BEGIN SUPPLIED ENTRIES

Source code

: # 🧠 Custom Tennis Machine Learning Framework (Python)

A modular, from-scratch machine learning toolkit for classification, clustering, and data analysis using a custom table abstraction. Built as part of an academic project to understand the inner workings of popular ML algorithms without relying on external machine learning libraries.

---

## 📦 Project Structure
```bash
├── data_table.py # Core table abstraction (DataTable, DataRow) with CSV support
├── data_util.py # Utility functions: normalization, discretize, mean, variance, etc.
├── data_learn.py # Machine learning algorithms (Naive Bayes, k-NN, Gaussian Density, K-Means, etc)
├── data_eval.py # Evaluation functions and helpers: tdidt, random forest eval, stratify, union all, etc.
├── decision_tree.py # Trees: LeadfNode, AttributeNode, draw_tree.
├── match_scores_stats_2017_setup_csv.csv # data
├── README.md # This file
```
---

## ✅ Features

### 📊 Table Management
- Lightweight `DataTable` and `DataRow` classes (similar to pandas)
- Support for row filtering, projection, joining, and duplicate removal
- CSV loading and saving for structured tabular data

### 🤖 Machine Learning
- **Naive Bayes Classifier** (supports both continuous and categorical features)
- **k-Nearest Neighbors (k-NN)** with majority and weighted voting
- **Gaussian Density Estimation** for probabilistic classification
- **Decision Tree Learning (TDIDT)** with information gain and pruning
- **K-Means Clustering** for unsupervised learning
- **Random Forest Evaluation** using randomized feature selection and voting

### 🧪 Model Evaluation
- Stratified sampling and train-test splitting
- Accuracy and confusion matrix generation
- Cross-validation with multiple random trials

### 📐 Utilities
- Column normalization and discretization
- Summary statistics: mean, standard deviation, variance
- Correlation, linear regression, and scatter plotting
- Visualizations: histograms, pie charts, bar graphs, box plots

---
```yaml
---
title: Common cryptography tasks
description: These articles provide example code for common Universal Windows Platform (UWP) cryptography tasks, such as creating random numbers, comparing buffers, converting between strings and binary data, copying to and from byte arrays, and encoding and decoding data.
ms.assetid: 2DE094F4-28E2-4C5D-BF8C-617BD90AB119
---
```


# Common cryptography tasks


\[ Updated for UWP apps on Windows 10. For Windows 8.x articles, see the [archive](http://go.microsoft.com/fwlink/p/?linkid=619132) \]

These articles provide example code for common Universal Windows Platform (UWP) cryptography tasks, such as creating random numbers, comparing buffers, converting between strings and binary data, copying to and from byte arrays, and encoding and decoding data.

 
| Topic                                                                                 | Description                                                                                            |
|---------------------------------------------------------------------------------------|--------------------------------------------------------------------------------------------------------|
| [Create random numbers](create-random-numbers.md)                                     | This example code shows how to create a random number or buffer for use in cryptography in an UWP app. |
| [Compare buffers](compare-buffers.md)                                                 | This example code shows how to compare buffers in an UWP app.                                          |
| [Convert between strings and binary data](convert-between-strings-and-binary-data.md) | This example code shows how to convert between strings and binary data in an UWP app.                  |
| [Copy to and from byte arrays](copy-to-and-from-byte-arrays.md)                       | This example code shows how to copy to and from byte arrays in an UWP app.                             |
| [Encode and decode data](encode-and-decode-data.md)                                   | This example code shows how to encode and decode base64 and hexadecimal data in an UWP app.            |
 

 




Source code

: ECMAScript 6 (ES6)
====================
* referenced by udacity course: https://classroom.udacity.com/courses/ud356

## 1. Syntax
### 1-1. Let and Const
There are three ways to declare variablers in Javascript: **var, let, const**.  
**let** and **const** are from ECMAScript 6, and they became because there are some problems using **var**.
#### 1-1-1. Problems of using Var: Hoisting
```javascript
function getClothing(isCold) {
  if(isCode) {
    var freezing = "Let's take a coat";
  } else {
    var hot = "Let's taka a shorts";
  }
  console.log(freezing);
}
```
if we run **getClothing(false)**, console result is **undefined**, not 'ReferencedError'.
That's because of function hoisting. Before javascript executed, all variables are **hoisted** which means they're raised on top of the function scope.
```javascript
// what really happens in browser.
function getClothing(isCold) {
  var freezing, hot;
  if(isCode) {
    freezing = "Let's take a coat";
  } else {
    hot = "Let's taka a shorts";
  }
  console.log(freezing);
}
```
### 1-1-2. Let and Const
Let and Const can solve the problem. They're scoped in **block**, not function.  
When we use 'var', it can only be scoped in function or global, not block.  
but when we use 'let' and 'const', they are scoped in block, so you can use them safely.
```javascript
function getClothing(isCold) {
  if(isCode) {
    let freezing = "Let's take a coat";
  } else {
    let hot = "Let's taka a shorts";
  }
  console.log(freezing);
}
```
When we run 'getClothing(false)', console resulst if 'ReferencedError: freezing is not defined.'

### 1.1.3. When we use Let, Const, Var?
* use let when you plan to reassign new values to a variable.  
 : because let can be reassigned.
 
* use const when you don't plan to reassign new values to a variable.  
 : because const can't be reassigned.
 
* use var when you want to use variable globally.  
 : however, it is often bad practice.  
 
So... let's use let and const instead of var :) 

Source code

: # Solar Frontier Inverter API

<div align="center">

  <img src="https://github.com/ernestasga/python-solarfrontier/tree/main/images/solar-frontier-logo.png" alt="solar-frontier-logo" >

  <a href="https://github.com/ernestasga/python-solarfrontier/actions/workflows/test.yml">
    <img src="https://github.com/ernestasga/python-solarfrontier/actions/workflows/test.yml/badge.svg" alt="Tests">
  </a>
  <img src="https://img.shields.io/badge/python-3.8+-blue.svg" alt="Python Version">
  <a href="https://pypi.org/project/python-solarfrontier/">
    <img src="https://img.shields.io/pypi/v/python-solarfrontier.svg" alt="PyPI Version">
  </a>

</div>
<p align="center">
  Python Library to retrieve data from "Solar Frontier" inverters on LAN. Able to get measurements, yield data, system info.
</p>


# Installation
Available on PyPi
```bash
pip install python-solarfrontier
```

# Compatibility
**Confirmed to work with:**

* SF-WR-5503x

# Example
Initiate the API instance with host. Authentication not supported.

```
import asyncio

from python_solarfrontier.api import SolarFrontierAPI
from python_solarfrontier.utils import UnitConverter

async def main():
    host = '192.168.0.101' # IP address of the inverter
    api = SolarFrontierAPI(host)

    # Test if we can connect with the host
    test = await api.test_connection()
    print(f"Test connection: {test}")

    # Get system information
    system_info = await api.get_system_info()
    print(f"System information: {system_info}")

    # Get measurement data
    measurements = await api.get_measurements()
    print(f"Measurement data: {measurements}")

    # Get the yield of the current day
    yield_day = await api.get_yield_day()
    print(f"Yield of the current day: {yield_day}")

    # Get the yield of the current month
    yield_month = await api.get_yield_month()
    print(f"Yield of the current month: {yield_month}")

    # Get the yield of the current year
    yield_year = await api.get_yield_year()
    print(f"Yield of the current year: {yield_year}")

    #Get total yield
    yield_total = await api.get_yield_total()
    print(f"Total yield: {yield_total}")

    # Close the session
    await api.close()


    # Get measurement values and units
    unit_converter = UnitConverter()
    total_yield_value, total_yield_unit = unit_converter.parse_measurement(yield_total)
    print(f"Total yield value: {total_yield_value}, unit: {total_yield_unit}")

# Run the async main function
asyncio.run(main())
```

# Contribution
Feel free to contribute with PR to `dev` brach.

END SUPPLIED ENTRIES

■ **TASK ITEM**
Copy out all the entries shown above, character for character.

■ **ANSWER**
Source code

: # 🧠 Custom Tennis Machine Learning Framework (Python)

A modular, from-scratch machine learning toolkit for classification, clustering, and data analysis using a custom table abstraction. Built as part of an academic project to understand the inner workings of popular ML algorithms without relying on external machine learning libraries.

---

## 📦 Project Structure
```bash
├── data_table.py # Core table abstraction (DataTable, DataRow) with CSV support
├── data_util.py # Utility functions: normalization, discretize, mean, variance, etc.
├── data_learn.py # Machine learning algorithms (Naive Bayes, k-NN, Gaussian Density, K-Means, etc)
├── data_eval.py # Evaluation functions and helpers: tdidt, random forest eval, stratify, union all, etc.
├── decision_tree.py # Trees: LeadfNode, AttributeNode, draw_tree.
├── match_scores_stats_2017_setup_csv.csv # data
├── README.md # This file
```
---

## ✅ Features

### 📊 Table Management
- Lightweight `DataTable` and `DataRow` classes (similar to pandas)
- Support for row filtering, projection, joining, and duplicate removal
- CSV loading and saving for structured tabular data

### 🤖 Machine Learning
- **Naive Bayes Classifier** (supports both continuous and categorical features)
- **k-Nearest Neighbors (k-NN)** with majority and weighted voting
- **Gaussian Density Estimation** for probabilistic classification
- **Decision Tree Learning (TDIDT)** with information gain and pruning
- **K-Means Clustering** for unsupervised learning
- **Random Forest Evaluation** using randomized feature selection and voting

### 🧪 Model Evaluation
- Stratified sampling and train-test splitting
- Accuracy and confusion matrix generation
- Cross-validation with multiple random trials

### 📐 Utilities
- Column normalization and discretization
- Summary statistics: mean, standard deviation, variance
- Correlation, linear regression, and scatter plotting
- Visualizations: histograms, pie charts, bar graphs, box plots

---
```yaml
---
title: Common cryptography tasks
description: These articles provide example code for common Universal Windows Platform (UWP) cryptography tasks, such as creating random numbers, comparing buffers, converting between strings and binary data, copying to and from byte arrays, and encoding and decoding data.
ms.assetid: 2DE094F4-28E2-4C5D-BF8C-617BD90AB119
---
```


# Common cryptography tasks


\[ Updated for UWP apps on Windows 10. For Windows 8.x articles, see the [archive](http://go.microsoft.com/fwlink/p/?linkid=619132) \]

These articles provide example code for common Universal Windows Platform (UWP) cryptography tasks, such as creating random numbers, comparing buffers, converting between strings and binary data, copying to and from byte arrays, and encoding and decoding data.

 
| Topic                                                                                 | Description                                                                                            |
|---------------------------------------------------------------------------------------|--------------------------------------------------------------------------------------------------------|
| [Create random numbers](create-random-numbers.md)                                     | This example code shows how to create a random number or buffer for use in cryptography in an UWP app. |
| [Compare buffers](compare-buffers.md)                                                 | This example code shows how to compare buffers in an UWP app.                                          |
| [Convert between strings and binary data](convert-between-strings-and-binary-data.md) | This example code shows how to convert between strings and binary data in an UWP app.                  |
| [Copy to and from byte arrays](copy-to-and-from-byte-arrays.md)                       | This example code shows how to copy to and from byte arrays in an UWP app.                             |
| [Encode and decode data](encode-and-decode-data.md)                                   | This example code shows how to encode and decode base64 and hexadecimal data in an UWP app.            |
 

 




Source code

: ECMAScript 6 (ES6)
====================
* referenced by udacity course: https://classroom.udacity.com/courses/ud356

## 1. Syntax
### 1-1. Let and Const
There are three ways to declare variablers in Javascript: **var, let, const**.  
**let** and **const** are from ECMAScript 6, and they became because there are some problems using **var**.
#### 1-1-1. Problems of using Var: Hoisting
```javascript
function getClothing(isCold) {
  if(isCode) {
    var freezing = "Let's take a coat";
  } else {
    var hot = "Let's taka a shorts";
  }
  console.log(freezing);
}
```
if we run **getClothing(false)**, console result is **undefined**, not 'ReferencedError'.
That's because of function hoisting. Before javascript executed, all variables are **hoisted** which means they're raised on top of the function scope.
```javascript
// what really happens in browser.
function getClothing(isCold) {
  var freezing, hot;
  if(isCode) {
    freezing = "Let's take a coat";
  } else {
    hot = "Let's taka a shorts";
  }
  console.log(freezing);
}
```
### 1-1-2. Let and Const
Let and Const can solve the problem. They're scoped in **block**, not function.  
When we use 'var', it can only be scoped in function or global, not block.  
but when we use 'let' and 'const', they are scoped in block, so you can use them safely.
```javascript
function getClothing(isCold) {
  if(isCode) {
    let freezing = "Let's take a coat";
  } else {
    let hot = "Let's taka a shorts";
  }
  console.log(freezing);
}
```
When we run 'getClothing(false)', console resulst if 'ReferencedError: freezing is not defined.'

### 1.1.3. When we use Let, Const, Var?
* use let when you plan to reassign new values to a variable.  
 : because let can be reassigned.
 
* use const when you don't plan to reassign new values to a variable.  
 : because const can't be reassigned.
 
* use var when you want to use variable globally.  
 : however, it is often bad practice.  
 
So... let's use let and const instead of var :) 

Source code

: # Solar Frontier Inverter API

<div align="center">

  <img src="https://github.com/ernestasga/python-solarfrontier/tree/main/images/solar-frontier-logo.png" alt="solar-frontier-logo" >

  <a href="https://github.com/ernestasga/python-solarfrontier/actions/workflows/test.yml">
    <img src="https://github.com/ernestasga/python-solarfrontier/actions/workflows/test.yml/badge.svg" alt="Tests">
  </a>
  <img src="https://img.shields.io/badge/python-3.8+-blue.svg" alt="Python Version">
  <a href="https://pypi.org/project/python-solarfrontier/">
    <img src="https://img.shields.io/pypi/v/python-solarfrontier.svg" alt="PyPI Version">
  </a>

</div>
<p align="center">
  Python Library to retrieve data from "Solar Frontier" inverters on LAN. Able to get measurements, yield data, system info.
</p>


# Installation
Available on PyPi
```bash
pip install python-solarfrontier
```

# Compatibility
**Confirmed to work with:**

* SF-WR-5503x

# Example
Initiate the API instance with host. Authentication not supported.

```
import asyncio

from python_solarfrontier.api import SolarFrontierAPI
from python_solarfrontier.utils import UnitConverter

async def main():
    host = '192.168.0.101' # IP address of the inverter
    api = SolarFrontierAPI(host)

    # Test if we can connect with the host
    test = await api.test_connection()
    print(f"Test connection: {test}")

    # Get system information
    system_info = await api.get_system_info()
    print(f"System information: {system_info}")

    # Get measurement data
    measurements = await api.get_measurements()
    print(f"Measurement data: {measurements}")

    # Get the yield of the current day
    yield_day = await api.get_yield_day()
    print(f"Yield of the current day: {yield_day}")

    # Get the yield of the current month
    yield_month = await api.get_yield_month()
    print(f"Yield of the current month: {yield_month}")

    # Get the yield of the current year
    yield_year = await api.get_yield_year()
    print(f"Yield of the current year: {yield_year}")

    #Get total yield
    yield_total = await api.get_yield_total()
    print(f"Total yield: {yield_total}")

    # Close the session
    await api.close()


    # Get measurement values and units
    unit_converter = UnitConverter()
    total_yield_value, total_yield_unit = unit_converter.parse_measurement(yield_total)
    print(f"Total yield value: {total_yield_value}, unit: {total_yield_unit}")

# Run the async main function
asyncio.run(main())
```

# Contribution
Feel free to contribute with PR to `dev` brach.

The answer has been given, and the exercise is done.